• _The task_: Could you please reproduce all the records below exactly, leaving out the images?

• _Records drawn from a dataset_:
=== Section Start ===

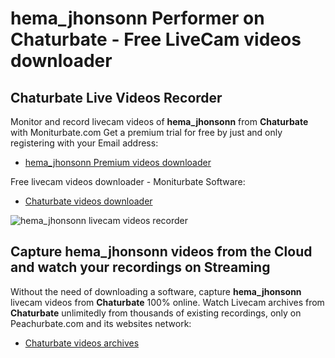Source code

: # hema_jhonsonn Performer on Chaturbate - Free LiveCam videos downloader

## Chaturbate Live Videos Recorder

Monitor and record livecam videos of **hema_jhonsonn** from **Chaturbate** with Moniturbate.com
Get a premium trial for free by just and only registering with your Email address:
* [hema_jhonsonn Premium videos downloader](https://moniturbate.com/request-demo-licence-key.html)

Free livecam videos downloader - Moniturbate Software:
* [Chaturbate videos downloader](https://moniturbate.com/moniturbate-download-software.html)

![hema_jhonsonn livecam videos recorder](https://peachurnet.com/templates/moniturbate-software.png)


## Capture hema_jhonsonn videos from the Cloud and watch your recordings on Streaming

Without the need of downloading a software, capture **hema_jhonsonn** livecam videos from **Chaturbate** 100% online.
Watch Livecam archives from **Chaturbate** unlimitedly from thousands of existing recordings, only on Peachurbate.com and its websites network:
* [Chaturbate videos archives](https://peachurnet.com/)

=== Section End ===

• _Answer section_:
Source code

: # hema_jhonsonn Performer on Chaturbate - Free LiveCam videos downloader

## Chaturbate Live Videos Recorder

Monitor and record livecam videos of **hema_jhonsonn** from **Chaturbate** with Moniturbate.com
Get a premium trial for free by just and only registering with your Email address:
* [hema_jhonsonn Premium videos downloader](https://moniturbate.com/request-demo-licence-key.html)

Free livecam videos downloader - Moniturbate Software:
* [Chaturbate videos downloader](https://moniturbate.com/moniturbate-download-software.html)

![hema_jhonsonn livecam videos recorder](https://peachurnet.com/templates/moniturbate-software.png)


## Capture hema_jhonsonn videos from the Cloud and watch your recordings on Streaming

Without the need of downloading a software, capture **hema_jhonsonn** livecam videos from **Chaturbate** 100% online.
Watch Livecam archives from **Chaturbate** unlimitedly from thousands of existing recordings, only on Peachurbate.com and its websites network:
* [Chaturbate videos archives](https://peachurnet.com/)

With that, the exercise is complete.